SuperFreakonomics Gets It SuperFreaking Wrong

Apparently, in their haste to produce an even more controversial followup to the first book, the authors of Freakonomics get the facts colossally wrong (from the New Yorker):

Given their emphasis on cold, hard numbers, it’s noteworthy that Levitt and Dubner ignore what are, by now, whole libraries’ worth of data on global warming. Indeed, just about everything they have to say on the topic is, factually speaking, wrong. Among the many matters they misrepresent are: the significance of carbon emissions as a climate-forcing agent, the mechanics of climate modeling, the temperature record of the past decade, and the climate history of the past several hundred thousand years. Raymond T. Pierrehumbert is a climatologist who, like Levitt, teaches at the University of Chicago. In a particularly scathing critique, he composed an open letter to Levitt, which he posted on the blog RealClimate.

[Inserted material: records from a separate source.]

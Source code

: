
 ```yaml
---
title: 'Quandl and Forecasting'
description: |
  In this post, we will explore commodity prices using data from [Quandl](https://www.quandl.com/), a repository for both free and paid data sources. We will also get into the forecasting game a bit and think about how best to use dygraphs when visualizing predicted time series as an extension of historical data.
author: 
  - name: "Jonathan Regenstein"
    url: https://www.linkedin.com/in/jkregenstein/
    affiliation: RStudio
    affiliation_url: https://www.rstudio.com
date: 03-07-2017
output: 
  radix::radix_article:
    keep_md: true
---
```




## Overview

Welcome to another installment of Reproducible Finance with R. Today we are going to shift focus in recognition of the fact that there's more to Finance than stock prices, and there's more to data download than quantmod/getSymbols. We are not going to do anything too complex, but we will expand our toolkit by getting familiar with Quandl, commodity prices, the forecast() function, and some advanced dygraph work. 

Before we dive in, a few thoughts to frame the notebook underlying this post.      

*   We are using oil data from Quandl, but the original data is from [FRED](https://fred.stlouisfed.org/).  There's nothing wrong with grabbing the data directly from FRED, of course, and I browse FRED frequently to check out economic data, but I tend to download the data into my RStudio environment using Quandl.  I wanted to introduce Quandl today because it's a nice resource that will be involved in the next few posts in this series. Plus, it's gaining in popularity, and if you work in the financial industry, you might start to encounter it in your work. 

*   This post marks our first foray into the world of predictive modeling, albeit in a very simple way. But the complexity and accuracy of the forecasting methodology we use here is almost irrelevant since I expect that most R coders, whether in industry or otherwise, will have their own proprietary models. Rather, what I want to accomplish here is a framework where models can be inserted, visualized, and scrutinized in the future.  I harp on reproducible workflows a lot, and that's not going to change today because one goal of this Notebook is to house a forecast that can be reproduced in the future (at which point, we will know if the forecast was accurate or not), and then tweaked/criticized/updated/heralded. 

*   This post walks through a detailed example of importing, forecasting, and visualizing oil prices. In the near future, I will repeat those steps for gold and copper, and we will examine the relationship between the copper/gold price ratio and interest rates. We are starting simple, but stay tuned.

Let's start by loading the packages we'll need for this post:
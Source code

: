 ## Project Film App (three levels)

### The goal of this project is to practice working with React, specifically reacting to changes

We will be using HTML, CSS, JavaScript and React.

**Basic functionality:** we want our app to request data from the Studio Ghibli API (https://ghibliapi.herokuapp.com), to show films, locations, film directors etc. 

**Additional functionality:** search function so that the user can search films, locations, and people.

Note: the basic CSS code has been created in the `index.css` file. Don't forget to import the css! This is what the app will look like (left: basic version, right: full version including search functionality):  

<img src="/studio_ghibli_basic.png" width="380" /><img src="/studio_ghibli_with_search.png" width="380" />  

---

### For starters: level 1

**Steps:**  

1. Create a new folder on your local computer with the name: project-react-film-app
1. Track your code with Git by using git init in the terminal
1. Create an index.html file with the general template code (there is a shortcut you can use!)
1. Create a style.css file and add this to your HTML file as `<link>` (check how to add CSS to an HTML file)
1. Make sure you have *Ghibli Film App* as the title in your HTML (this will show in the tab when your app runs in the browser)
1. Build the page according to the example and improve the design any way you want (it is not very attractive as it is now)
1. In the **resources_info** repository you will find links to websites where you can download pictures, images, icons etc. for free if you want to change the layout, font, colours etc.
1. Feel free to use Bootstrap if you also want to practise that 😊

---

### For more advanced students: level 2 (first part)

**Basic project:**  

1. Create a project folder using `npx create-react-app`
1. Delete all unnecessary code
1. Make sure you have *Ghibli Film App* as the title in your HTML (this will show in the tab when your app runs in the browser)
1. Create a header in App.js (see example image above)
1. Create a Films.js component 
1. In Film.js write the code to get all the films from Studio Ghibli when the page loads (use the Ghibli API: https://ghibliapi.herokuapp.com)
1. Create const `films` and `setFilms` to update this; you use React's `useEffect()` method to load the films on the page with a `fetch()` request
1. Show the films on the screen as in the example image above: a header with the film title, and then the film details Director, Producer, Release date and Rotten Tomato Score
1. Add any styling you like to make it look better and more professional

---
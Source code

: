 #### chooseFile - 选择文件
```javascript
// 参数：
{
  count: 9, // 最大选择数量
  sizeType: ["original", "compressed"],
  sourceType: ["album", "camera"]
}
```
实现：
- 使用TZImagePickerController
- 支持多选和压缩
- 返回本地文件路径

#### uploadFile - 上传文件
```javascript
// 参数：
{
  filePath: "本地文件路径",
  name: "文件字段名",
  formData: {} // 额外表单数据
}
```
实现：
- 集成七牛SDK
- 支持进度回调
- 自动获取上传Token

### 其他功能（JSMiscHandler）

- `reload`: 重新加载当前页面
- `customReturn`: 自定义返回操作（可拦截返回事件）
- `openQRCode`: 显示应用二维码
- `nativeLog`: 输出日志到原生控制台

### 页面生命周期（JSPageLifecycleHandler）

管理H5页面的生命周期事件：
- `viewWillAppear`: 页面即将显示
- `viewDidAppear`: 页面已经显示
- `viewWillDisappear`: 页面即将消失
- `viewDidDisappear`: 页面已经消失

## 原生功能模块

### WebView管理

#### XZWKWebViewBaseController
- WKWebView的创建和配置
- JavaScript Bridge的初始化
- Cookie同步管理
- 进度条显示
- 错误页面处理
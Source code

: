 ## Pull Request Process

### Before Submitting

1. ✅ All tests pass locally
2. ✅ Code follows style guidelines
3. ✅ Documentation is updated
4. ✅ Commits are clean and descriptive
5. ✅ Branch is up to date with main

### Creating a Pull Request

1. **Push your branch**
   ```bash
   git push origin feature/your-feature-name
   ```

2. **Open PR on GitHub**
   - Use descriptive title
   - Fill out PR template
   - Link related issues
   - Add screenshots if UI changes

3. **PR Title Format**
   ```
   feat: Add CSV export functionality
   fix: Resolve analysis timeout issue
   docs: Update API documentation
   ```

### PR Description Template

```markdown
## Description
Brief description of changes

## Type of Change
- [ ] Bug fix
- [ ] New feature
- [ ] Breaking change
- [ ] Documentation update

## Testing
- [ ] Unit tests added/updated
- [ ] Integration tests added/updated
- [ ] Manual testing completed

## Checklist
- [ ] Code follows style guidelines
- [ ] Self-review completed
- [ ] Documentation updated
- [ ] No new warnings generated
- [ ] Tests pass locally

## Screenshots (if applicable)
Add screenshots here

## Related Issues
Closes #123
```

“The problem wasn’t necessarily that you talked to the wrong experts or talked to too few of them,” he observes. “The problem was that you failed to do the most elementary thinking.” Pierrehumbert carefully dissects one of the arguments that Levitt and Dubner seem to subscribe to—that solar cells, because they are dark, actually contribute to global warming—and shows it to be fallacious. “Really simple arithmetic, which you could not be bothered to do, would have been enough to tell you,” he writes, that this claim “is complete and utter nonsense.”